Summary: the IR trail
Problem → Introduced solution
────────────────────────────────────────────────────────
Slow O(N) search → Inverted index
No ranking → TF-IDF
Doc length/saturation → BM25
How to measure quality? → P@k, Recall@k, MRR, NDCG
Vocabulary mismatch → Embeddings + cosine similarity
ANN too slow at scale → HNSW / FAISS
Lexical vs semantic → Hybrid search + RRF
Short queries vs docs → HyDE, query expansion
Top-100 → Top-10 precision → Two-stage + cross-encoder
Wrong doc despite relevance → Metadata filters (tenant, status, date, ACL)
Did retrieval help the LLM? → RAG-specific metrics (Context Recall, Faithfulness)
The field of Information Retrieval has 60+ years of research.
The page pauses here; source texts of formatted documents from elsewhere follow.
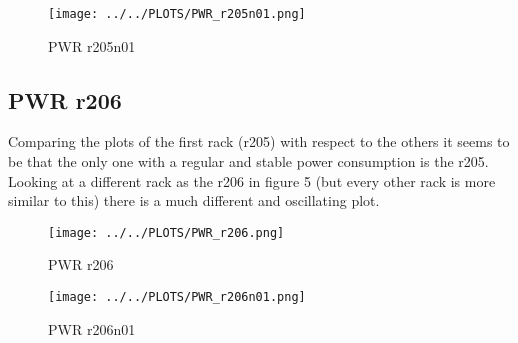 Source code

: \vspace{-5pt}

\begin{figure}[H]
\centering
\texttt{[image: ../../PLOTS/PWR\_r205n01.png]}
\captionsetup{skip=-10pt}
\caption{PWR r205n01}
\label{fig:PWR_r205n01}
\end{figure}
\clearpage

\subsection{PWR r206}
Comparing the plots of the first rack (r205) with respect to the others it seems to be that the only one with a regular and stable power consumption is the r205.\\ Looking at a different rack as the r206 in figure 5 (but every other rack is more similar to this) there is a much different and oscillating plot. 

\vspace{-12pt}

\begin{figure}[H]
\centering
\texttt{[image: ../../PLOTS/PWR\_r206.png]}
\captionsetup{skip=-10pt}
\caption{PWR r206}
\label{fig:PWR_r206}
\end{figure}

\vspace{-20pt}

\begin{figure}[H]
\centering
\texttt{[image: ../../PLOTS/PWR\_r206n01.png]}
\captionsetup{skip=-10pt}
\caption{PWR r206n01}
\label{fig:PWR_r206n01}
\end{figure}

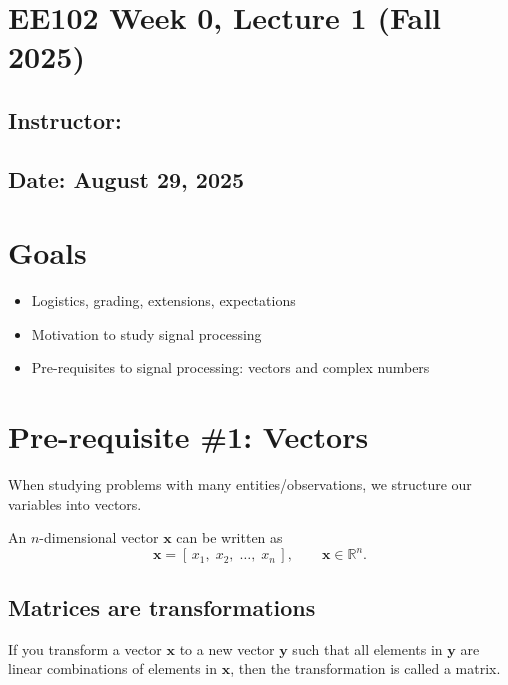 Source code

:\documentclass{ee102_notes}
\renewcommand{\releasedate}{August 29, 2025}
\begin{document}
\section*{EE102 Week 0, Lecture 1 (Fall 2025)}
\subsection*{Instructor: \instructor}
\subsection*{Date: \releasedate}
\section{Goals}
\begin{itemize}
  \item Logistics, grading, extensions, expectations
  \item Motivation to study signal processing
  \item Pre-requisites to signal processing: vectors and complex numbers
\end{itemize}

\section{Pre-requisite \#1: Vectors}
When studying problems with many entities/observations, we structure our variables into vectors.

An $n$-dimensional vector $\mathbf{x}$ can be written as
\[
\mathbf{x}=[\,x_1,\;x_2,\;\ldots,\;x_n\,], \qquad \mathbf{x}\in\mathbb{R}^n .
\]

\subsection{Matrices are transformations}
If you transform a vector $\mathbf{x}$ to a new vector $\mathbf{y}$ such that all elements in $\mathbf{y}$ are linear combinations of elements in $\mathbf{x}$, then the transformation is called a matrix.
\end{document}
LLMs are new; search isn’t. Understanding IR well is what separates RAG pipelines that work in demos from those that work in production.
Retrieval debugging checklist
When retrieval breaks in production, most failures fall into one of these patterns:
| Symptom | Likely cause | What to inspect |
|---|---|---|
| Exact term not found | Analyzer/tokenization issue | Token stream, stemming, stopword list |
| Synonyms not found | Vocabulary mismatch | Embeddings, hybrid search, synonym expansion |
| Old or deprecated docs retrieved | Missing freshness/status filter | Metadata filters, status field |
| Wrong tenant/client docs returned | Permission or filter bug | ACL filters, tenant isolation |
| Related chunks retrieved but answer is wrong | Chunk doesn’t contain the evidence | Chunk boundaries, chunk size, Context Recall metric |
| Top result looks right but LLM answer is wrong | Generation or context issue | Prompt, faithfulness metric, conflicting chunks |
| Good results in testing, bad in production | Distribution shift | Query logs, embedding model mismatch, index staleness |
Going further
- Executable notebook: full implementation of the concepts above, available as a Jupyter Notebook.
- BEIR benchmark: IR evaluation suite with 18 heterogeneous datasets — the standard for comparing retrieval systems.
- BM25 paper: Robertson & Zaragoza (2009), “The Probabilistic Relevance Framework: BM25 and Beyond.”
- MTEB: Massive Text Embedding Benchmark — evaluates embedding models on retrieval tasks.
- ColBERT: late interaction — an efficient alternative to cross-encoders that maintains precision with reasonable latency.
- SPLADE and learned sparse models: neural models that produce sparse representations with vocabulary expansion — combining lexical interpretability with semantic coverage. A middle ground between BM25 and dense embeddings worth exploring for domain-specific corpora.